- Based on: My Love from the Star by Park Ji-eun
- Screenplay by: Suthisa Wongyoo
- Directed by: Phawat Panangkasiri
- Starring: Nadech Kugimiya; Peranee Kongthai;
- Country of origin: Thailand
- Original language: Thai
- No. of episodes: 16

Production
- Producer: Arunosha Bhanubhand
- Running time: 135 minute
- Production company: Broadcast Thai Television

Original release
- Network: Channel 3
- Release: September 17 – November 11, 2019

= My Love from Another Star =

My Love from Another Star (ลิขิตรักข้ามดวงดาว) it is a Thai romantic-drama television series that remakes from the Korean series My Love from the Star into a Thai version. It is the first South Korean series that Channel 3 bought the rights to turn into a drama starring Nadech Kugimiya and Peranee Kongthai, produced by Broadcast Thai Television, and originally directed by Pantham Thongsang but for some reason was changed to Phawat Panangkasiri, who had great success directing the hit period drama Love Destiny in 2018.

== Production ==
Broadcast Thai Television initially appointed Pantham Thongsang as the drama director, holding a sacrifice ceremony in mid-November 2017, and filming began in the same month.

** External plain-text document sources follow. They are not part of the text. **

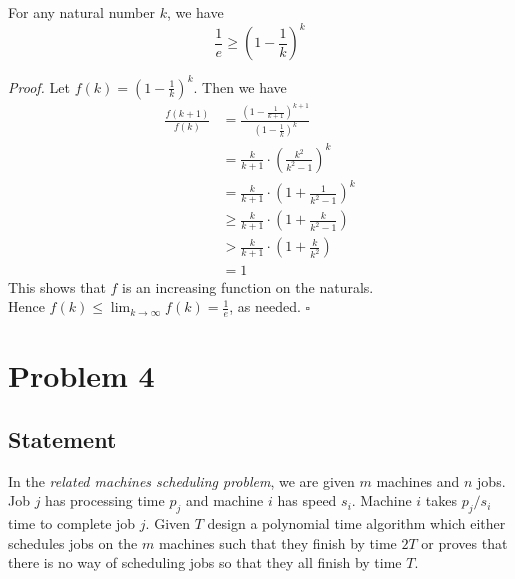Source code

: \documentclass[a4paper]{article}
\newenvironment{proof}{\begin{breakbox}\textit{Proof.}}{\hfill$\square$\end{breakbox}}
\newcommand{\nl}{\vspace{0.2cm}\\}
\begin{document}
\begin{claim}
    For any natural number $k$, we have
    $$ \frac{1}{e} \ge \left(1 - \frac{1}{k}\right)^k $$
\end{claim}
\begin{proof}
    Let $f(k) = \left(1 - \frac{1}{k}\right)^k$. Then we have
    \begin{align*}
        \frac{f(k + 1)}{f(k)} &= \frac{\left(1 - \frac{1}{k + 1}\right)^{k+1}}{\left(1 - \frac{1}{k}\right)^k}\\
                              &= \frac{k}{k + 1} \cdot \left(\frac{k^2}{k^2 - 1}\right)^k\\
                              &= \frac{k}{k + 1} \cdot \left(1 + \frac{1}{k^2 - 1}\right)^k\\
                              &\ge \frac{k}{k + 1} \cdot \left(1 + \frac{k}{k^2 - 1}\right)\\
                              &> \frac{k}{k + 1} \cdot \left(1 + \frac{k}{k^2}\right)\\
                              &= 1
    \end{align*}
    This shows that $f$ is an increasing function on the naturals.\nl
    Hence $f(k) \le \lim_{k \to \infty} f(k) = \frac{1}{e}$, as needed.
\end{proof}

\newpage

\section{Problem 4}
\subsection{Statement}
In the \emph{related machines scheduling problem}, we are given $m$ machines and $n$ jobs. Job $j$ has processing time $p_j$ and machine $i$ has speed $s_i$.  Machine $i$ takes $p_j/s_i$ time to
complete job $j$. Given $T$ design a polynomial time algorithm which either schedules jobs on the $m$ machines such that they finish by time $2T$ or proves that there is no way of scheduling jobs so
that they all finish by time $T$.
\end{document}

Filming was stressful at first, only about 10 percent of the filming was done and then filming stopped. With Pantham resigning as director, Phawat Panangkasiri took over as director, while Phawat was directing another drama for Broadcast, which wrapped production in March 2019. It took 1 year and 2 months to film, and the filming used many special effects, all of which were made by Thai people. There was investment in building a condominium set at Nong Khaem Studio, with producers flying to see the studio used for filming in South Korea, and construction took 5–6 months with a cost of nearly 50–60 million baht. The drama was originally planned to air around May, as scheduled to air in Thailand along with China for which Channel 3 sold the rights, with Chinese subtitles.